*WHAT TO WORK ON*
Go over the entries below line by line, copying each one that contains the word "padStartZero".

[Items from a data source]
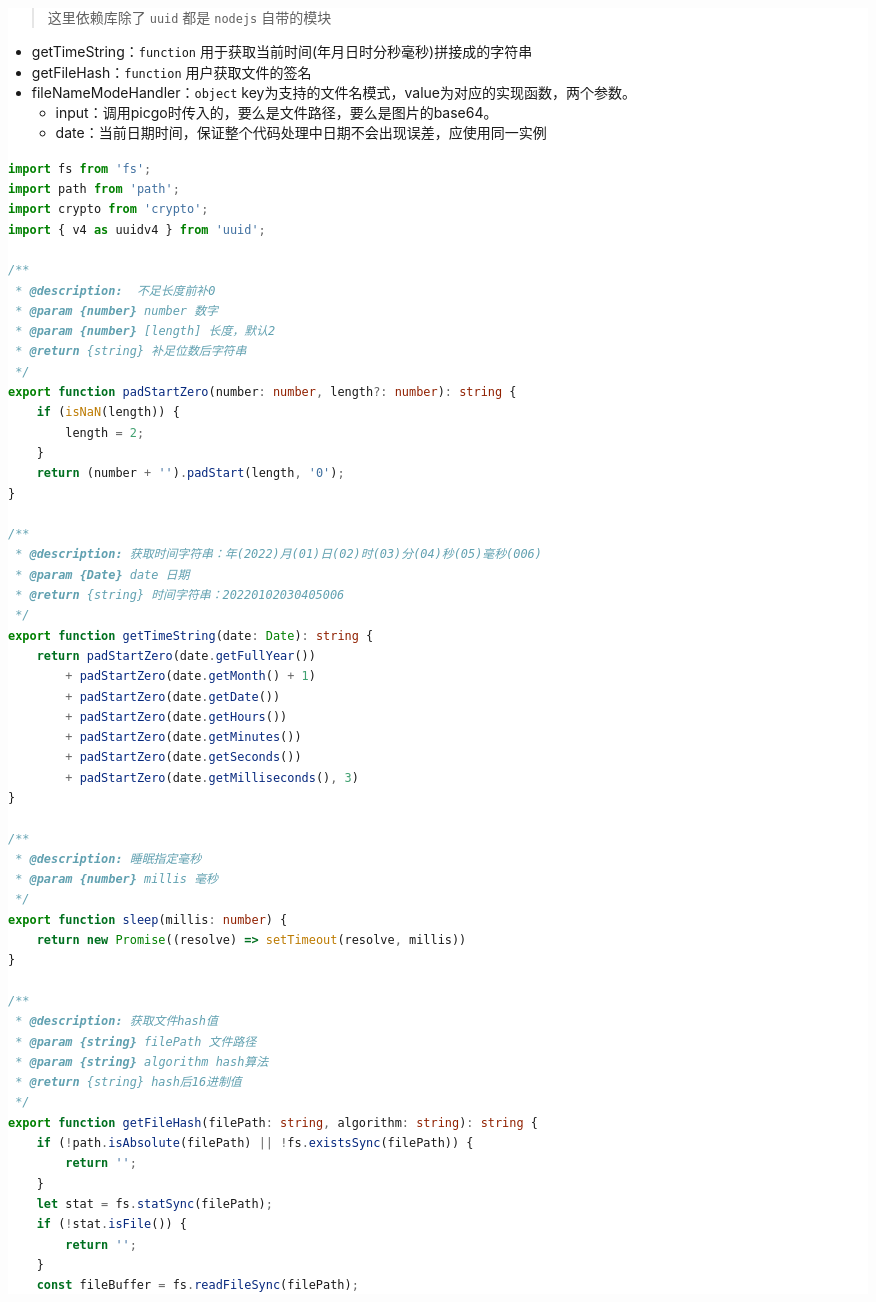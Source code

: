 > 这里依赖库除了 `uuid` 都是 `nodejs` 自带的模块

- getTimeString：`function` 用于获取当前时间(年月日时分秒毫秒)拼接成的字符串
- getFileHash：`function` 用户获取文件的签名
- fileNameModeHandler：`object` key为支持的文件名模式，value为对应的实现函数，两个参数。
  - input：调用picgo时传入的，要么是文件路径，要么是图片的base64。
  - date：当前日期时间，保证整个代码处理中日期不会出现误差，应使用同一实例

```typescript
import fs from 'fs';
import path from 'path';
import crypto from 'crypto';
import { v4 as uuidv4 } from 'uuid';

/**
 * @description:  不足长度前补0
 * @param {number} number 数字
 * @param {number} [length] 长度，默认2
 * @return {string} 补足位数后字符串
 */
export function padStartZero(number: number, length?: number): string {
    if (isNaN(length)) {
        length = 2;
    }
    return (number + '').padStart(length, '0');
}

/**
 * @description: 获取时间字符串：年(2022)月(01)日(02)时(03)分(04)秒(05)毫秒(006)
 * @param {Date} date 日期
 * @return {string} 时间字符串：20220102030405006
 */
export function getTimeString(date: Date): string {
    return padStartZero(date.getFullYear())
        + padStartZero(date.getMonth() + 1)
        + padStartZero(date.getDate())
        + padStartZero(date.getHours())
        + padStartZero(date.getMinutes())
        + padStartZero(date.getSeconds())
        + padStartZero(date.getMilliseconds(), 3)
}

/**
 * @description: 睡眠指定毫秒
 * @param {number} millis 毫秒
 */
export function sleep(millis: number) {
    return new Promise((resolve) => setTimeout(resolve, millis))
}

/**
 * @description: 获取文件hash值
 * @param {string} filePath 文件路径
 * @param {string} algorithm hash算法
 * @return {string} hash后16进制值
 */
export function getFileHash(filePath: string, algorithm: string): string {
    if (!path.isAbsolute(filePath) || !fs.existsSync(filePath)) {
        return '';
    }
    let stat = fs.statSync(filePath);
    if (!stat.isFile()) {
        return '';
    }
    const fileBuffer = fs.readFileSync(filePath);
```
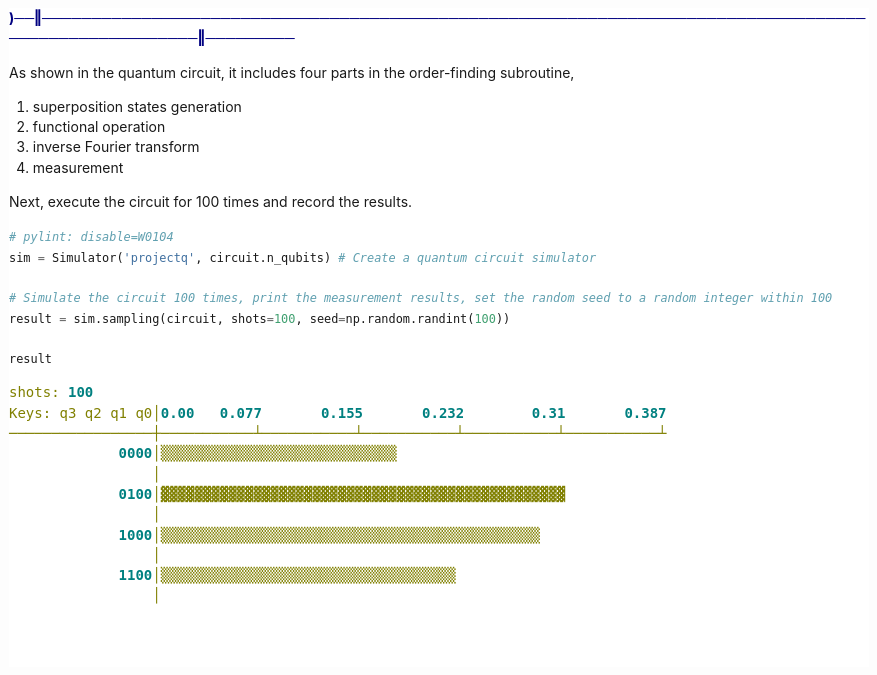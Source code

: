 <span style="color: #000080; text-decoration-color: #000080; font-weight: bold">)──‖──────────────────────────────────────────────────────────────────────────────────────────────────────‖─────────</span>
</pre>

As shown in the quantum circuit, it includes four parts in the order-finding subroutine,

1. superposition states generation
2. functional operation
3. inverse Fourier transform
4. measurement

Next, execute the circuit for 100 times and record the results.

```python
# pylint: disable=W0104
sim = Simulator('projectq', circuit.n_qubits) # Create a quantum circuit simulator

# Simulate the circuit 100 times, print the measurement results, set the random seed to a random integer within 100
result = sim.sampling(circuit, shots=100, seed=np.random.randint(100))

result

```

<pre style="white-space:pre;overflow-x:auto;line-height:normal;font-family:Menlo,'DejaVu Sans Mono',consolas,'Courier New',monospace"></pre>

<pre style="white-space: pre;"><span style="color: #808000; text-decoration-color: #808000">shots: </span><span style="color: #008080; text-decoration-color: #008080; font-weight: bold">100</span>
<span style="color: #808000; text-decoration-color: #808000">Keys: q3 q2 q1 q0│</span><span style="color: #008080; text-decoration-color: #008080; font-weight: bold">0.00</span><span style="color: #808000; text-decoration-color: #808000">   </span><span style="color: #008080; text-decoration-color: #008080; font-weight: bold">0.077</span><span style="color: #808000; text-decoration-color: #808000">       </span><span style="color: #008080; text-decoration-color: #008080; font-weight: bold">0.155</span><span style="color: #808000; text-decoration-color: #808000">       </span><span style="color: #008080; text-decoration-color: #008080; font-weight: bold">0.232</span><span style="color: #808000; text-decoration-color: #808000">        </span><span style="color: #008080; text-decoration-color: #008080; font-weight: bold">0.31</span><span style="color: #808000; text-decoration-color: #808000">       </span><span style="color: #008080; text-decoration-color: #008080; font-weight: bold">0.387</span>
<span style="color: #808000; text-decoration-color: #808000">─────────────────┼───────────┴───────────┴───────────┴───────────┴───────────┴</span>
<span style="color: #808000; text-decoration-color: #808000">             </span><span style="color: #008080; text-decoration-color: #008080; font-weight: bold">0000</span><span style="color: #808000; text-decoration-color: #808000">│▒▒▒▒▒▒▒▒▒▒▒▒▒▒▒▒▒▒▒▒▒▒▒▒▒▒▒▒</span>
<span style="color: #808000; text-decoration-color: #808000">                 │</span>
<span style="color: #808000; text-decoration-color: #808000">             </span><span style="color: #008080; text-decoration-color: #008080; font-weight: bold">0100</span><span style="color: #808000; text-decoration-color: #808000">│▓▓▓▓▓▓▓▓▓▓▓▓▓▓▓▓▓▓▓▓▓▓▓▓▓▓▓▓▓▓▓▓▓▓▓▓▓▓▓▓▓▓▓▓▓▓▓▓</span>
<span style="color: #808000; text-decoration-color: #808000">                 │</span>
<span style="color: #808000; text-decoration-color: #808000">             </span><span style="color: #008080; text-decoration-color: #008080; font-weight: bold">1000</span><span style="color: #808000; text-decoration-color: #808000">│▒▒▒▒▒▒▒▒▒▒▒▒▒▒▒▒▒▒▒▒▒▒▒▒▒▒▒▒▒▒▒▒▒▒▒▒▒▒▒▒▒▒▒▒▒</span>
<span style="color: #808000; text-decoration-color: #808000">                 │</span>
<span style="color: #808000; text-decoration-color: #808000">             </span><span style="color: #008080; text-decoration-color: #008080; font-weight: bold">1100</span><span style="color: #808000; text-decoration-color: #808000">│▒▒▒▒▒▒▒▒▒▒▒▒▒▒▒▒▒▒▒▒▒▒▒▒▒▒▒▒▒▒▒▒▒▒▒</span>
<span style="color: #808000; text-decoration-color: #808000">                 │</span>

*EXPECTED OUTPUT*
export function padStartZero(number: number, length?: number): string {
    return padStartZero(date.getFullYear())
        + padStartZero(date.getMonth() + 1)
        + padStartZero(date.getDate())
        + padStartZero(date.getHours())
        + padStartZero(date.getMinutes())
        + padStartZero(date.getSeconds())
        + padStartZero(date.getMilliseconds(), 3)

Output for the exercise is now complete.